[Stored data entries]

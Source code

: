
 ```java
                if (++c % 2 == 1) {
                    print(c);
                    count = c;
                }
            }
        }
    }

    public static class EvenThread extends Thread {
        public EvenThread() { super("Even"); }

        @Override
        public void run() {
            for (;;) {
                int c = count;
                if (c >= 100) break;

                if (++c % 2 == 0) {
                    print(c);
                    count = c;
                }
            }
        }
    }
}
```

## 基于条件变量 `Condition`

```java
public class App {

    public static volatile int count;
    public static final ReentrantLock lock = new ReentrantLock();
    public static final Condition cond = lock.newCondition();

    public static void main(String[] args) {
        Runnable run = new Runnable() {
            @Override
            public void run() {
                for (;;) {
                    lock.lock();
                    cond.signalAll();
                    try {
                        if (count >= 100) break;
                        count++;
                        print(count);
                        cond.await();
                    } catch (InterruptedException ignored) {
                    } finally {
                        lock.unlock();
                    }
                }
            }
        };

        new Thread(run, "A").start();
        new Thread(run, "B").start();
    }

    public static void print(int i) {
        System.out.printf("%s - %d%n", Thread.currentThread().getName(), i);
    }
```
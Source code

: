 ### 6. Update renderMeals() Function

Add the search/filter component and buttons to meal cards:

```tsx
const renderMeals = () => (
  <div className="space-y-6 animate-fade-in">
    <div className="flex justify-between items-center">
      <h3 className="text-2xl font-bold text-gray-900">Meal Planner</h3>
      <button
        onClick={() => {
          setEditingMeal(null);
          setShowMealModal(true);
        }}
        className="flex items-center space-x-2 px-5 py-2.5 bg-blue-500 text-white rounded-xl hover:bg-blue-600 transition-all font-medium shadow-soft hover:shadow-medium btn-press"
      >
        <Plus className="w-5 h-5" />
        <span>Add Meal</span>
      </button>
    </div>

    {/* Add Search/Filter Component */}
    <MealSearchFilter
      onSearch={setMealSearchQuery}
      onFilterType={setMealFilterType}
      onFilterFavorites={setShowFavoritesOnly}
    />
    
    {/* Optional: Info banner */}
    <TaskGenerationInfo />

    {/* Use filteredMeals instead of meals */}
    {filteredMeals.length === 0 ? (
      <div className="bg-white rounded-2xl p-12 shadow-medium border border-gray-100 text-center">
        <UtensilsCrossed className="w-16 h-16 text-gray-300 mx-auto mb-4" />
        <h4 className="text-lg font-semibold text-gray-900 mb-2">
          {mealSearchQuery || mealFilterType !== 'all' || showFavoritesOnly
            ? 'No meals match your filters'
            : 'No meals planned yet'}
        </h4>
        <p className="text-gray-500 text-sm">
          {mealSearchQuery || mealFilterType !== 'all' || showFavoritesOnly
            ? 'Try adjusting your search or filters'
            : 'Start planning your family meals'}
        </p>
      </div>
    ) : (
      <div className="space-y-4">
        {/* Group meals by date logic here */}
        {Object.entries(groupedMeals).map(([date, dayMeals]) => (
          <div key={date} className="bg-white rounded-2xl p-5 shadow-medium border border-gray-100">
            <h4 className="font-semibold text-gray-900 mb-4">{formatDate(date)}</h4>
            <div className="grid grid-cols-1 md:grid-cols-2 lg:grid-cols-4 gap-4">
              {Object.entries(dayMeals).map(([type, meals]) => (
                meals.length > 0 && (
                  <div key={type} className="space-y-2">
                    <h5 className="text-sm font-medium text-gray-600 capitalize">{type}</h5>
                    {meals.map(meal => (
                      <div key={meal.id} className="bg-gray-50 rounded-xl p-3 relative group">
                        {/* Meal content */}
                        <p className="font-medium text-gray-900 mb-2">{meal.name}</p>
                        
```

* _Task objective_:
Write out all the records above again, exactly as they stand.

* _Output of the task_:
Source code

:
 ```java
                if (++c % 2 == 1) {
                    print(c);
                    count = c;
                }
            }
        }
    }

    public static class EvenThread extends Thread {
        public EvenThread() { super("Even"); }

        @Override
        public void run() {
            for (;;) {
                int c = count;
                if (c >= 100) break;

                if (++c % 2 == 0) {
                    print(c);
                    count = c;
                }
            }
        }
    }
}
```

## 基于条件变量 `Condition`

```java
public class App {

    public static volatile int count;
    public static final ReentrantLock lock = new ReentrantLock();
    public static final Condition cond = lock.newCondition();

    public static void main(String[] args) {
        Runnable run = new Runnable() {
            @Override
            public void run() {
                for (;;) {
                    lock.lock();
                    cond.signalAll();
                    try {
                        if (count >= 100) break;
                        count++;
                        print(count);
                        cond.await();
                    } catch (InterruptedException ignored) {
                    } finally {
                        lock.unlock();
                    }
                }
            }
        };

        new Thread(run, "A").start();
        new Thread(run, "B").start();
    }

    public static void print(int i) {
        System.out.printf("%s - %d%n", Thread.currentThread().getName(), i);
    }
```
Source code

: ### 6. Update renderMeals() Function

Add the search/filter component and buttons to meal cards:

```tsx
const renderMeals = () => (
  <div className="space-y-6 animate-fade-in">
    <div className="flex justify-between items-center">
      <h3 className="text-2xl font-bold text-gray-900">Meal Planner</h3>
      <button
        onClick={() => {
          setEditingMeal(null);
          setShowMealModal(true);
        }}
        className="flex items-center space-x-2 px-5 py-2.5 bg-blue-500 text-white rounded-xl hover:bg-blue-600 transition-all font-medium shadow-soft hover:shadow-medium btn-press"
      >
        <Plus className="w-5 h-5" />
        <span>Add Meal</span>
      </button>
    </div>

    {/* Add Search/Filter Component */}
    <MealSearchFilter
      onSearch={setMealSearchQuery}
      onFilterType={setMealFilterType}
      onFilterFavorites={setShowFavoritesOnly}
    />
    
    {/* Optional: Info banner */}
    <TaskGenerationInfo />

    {/* Use filteredMeals instead of meals */}
    {filteredMeals.length === 0 ? (
      <div className="bg-white rounded-2xl p-12 shadow-medium border border-gray-100 text-center">
        <UtensilsCrossed className="w-16 h-16 text-gray-300 mx-auto mb-4" />
        <h4 className="text-lg font-semibold text-gray-900 mb-2">
          {mealSearchQuery || mealFilterType !== 'all' || showFavoritesOnly
            ? 'No meals match your filters'
            : 'No meals planned yet'}
        </h4>
        <p className="text-gray-500 text-sm">
          {mealSearchQuery || mealFilterType !== 'all' || showFavoritesOnly
            ? 'Try adjusting your search or filters'
            : 'Start planning your family meals'}
        </p>
      </div>
    ) : (
      <div className="space-y-4">
        {/* Group meals by date logic here */}
        {Object.entries(groupedMeals).map(([date, dayMeals]) => (
          <div key={date} className="bg-white rounded-2xl p-5 shadow-medium border border-gray-100">
            <h4 className="font-semibold text-gray-900 mb-4">{formatDate(date)}</h4>
            <div className="grid grid-cols-1 md:grid-cols-2 lg:grid-cols-4 gap-4">
              {Object.entries(dayMeals).map(([type, meals]) => (
                meals.length > 0 && (
                  <div key={type} className="space-y-2">
                    <h5 className="text-sm font-medium text-gray-600 capitalize">{type}</h5>
                    {meals.map(meal => (
                      <div key={meal.id} className="bg-gray-50 rounded-xl p-3 relative group">
                        {/* Meal content */}
                        <p className="font-medium text-gray-900 mb-2">{meal.name}</p>
                        
```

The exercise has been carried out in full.